Un rassemblement de "Nuit Debout" place de la République à Paris, le 30 avril 2016.

Un rassemblement de "Nuit Debout" place de la République à Paris, le 30 avril 2016. - Miguel Medina - AFP

Des chercheurs ont fait passer des questionnaires en avril place de la République pour mieux connaître le public de "Nuit Debout". Leurs premières conclusions balayent de nombreuses idées reçues.

"Des bobos parisiens", "des punks à chien", ou encore "des étudiants gaucho". Sur "Nuit debout" et son public, beaucoup de choses ont été dites, des clichés ou des avis tranchés la plupart du temps. Face à ces généralités souvent stigmatisantes, une trentaine de chercheurs en sciences sociales se sont relayés place de la République à Paris durant six soirées, entre le 8 avril et le 13 mai, afin de faire passer en face-à-face un questionnaire auquel près de 600 personnes ont répondu.

Après l'exploitation des 328 premiers questionnaires, huit sociologues de l'EHESS (Ecole des Hautes Etudes en Sciences Sociales), du CNRS (Centre National de Recherche Scientifique) et de l'ENS (Ecole Nationale Supérieure) ont présenté les premières conclusions dans une tribune publiée mardi par les sites du Monde et Reporterre. De quoi démonter bien des idées reçues.

> Selon l'heure, l'âge varie

"La palette des âges est très large et varie suivant les heures", écrivent les chercheurs, qui contestent l'idée que le mouvement serait surtout composé de jeunes d'une vingtaine d'années. Cela est surtout faux en début de soirée (entre 18h et 18h30), moment où la moitié de la population a plus de 33 ans et où une personne sur cinq a plus de cinquante ans.

> Les hommes représentent deux tiers du public

Première exception parmi les idées reçues à balayer, le public est bien en majorité masculin, aux deux tiers précisément. Les chercheurs l'expliquent par le fait que le mouvement prend place dans "un espace public urbain et [à d]es horaires tardifs, qui ne favorisent pas la présence des femmes, du fait de possibles engagements familiaux et de l’exposition au harcèlement de rue". Ils rappellent que ce manque de parité "est l’objet de réflexions et d’actions au sein du mouvement, en commissions féministes comme en Assemblée générale".

> Un tiers des participants vient de banlieue

Concernant l'origine géographique des participants, l'étude révèle qu'"un participant sur dix n’habite pas même en région parisienne". Parmi ceux d'Ile-de-France, 37% sont des habitants de banlieue.
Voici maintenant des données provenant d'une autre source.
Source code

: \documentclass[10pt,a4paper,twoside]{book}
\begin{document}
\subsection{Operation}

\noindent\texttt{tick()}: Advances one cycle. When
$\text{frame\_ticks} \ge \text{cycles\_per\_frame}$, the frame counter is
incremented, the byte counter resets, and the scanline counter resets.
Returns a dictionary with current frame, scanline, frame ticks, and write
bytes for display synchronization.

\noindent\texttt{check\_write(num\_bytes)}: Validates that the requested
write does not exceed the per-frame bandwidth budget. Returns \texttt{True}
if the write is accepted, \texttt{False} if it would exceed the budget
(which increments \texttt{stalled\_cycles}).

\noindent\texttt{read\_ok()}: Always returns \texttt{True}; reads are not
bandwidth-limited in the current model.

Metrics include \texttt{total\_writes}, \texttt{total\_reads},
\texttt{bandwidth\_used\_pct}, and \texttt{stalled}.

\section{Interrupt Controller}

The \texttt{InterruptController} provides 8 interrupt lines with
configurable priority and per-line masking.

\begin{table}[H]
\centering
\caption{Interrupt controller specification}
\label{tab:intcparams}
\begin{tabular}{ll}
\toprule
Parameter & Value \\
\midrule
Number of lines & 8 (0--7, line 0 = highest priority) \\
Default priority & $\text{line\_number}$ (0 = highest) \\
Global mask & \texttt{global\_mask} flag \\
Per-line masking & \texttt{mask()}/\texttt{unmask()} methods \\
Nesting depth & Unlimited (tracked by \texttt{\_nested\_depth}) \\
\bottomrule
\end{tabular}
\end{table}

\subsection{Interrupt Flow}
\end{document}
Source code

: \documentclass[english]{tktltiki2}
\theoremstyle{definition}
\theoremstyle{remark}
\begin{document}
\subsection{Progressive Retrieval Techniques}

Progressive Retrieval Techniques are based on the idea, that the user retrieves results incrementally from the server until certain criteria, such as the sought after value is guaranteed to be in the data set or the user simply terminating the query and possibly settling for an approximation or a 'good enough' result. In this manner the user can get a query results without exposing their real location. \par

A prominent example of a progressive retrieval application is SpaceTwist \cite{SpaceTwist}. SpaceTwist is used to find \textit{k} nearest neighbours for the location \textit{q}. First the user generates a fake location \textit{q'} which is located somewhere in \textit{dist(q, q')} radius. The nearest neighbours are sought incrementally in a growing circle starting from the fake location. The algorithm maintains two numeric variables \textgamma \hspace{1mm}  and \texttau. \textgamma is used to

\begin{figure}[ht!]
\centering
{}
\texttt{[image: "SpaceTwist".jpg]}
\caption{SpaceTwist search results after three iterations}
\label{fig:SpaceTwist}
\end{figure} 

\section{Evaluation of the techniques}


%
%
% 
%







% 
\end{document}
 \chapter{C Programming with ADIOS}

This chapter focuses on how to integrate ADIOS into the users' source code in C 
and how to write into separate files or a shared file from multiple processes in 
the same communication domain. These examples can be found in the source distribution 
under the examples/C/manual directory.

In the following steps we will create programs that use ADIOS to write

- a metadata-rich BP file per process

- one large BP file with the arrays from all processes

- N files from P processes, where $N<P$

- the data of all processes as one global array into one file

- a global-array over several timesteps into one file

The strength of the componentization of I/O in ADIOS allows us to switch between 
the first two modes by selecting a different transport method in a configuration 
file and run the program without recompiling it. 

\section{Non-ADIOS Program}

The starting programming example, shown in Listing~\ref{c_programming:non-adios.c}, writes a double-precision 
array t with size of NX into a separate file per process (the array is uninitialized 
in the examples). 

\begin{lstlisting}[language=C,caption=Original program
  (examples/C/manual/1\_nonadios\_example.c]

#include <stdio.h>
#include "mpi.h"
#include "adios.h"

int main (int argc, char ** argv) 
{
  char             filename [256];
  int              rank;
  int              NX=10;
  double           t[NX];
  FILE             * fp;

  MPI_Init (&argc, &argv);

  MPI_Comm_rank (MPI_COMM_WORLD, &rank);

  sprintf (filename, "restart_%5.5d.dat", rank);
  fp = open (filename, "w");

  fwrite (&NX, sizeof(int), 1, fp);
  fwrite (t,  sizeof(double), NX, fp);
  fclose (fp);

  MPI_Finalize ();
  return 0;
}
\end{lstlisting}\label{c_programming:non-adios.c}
Et concernant la majorité de Parisiens, les chercheurs indiquent qu'ils viennent surtout de l'Est de la capitale.

> Les diplômés du supérieur et les chômeurs surreprésentés

La deuxième idée reçue confortée par l'étude est le niveau d'éducation des participants: 61% d'entre eux sont diplômés du supérieur long, contre seulement 25% pour l'ensemble de la population française. Pour autant, les chômeurs sont aussi surreprésentés dans le public de "Nuit debout". "Le taux de chômage est de 20 % parmi les participants, soit le double de la moyenne nationale", écrivent les chercheurs, ajoutant que les ouvriers représentent 16% des participants, soit trois fois plus que leur proportion à Paris.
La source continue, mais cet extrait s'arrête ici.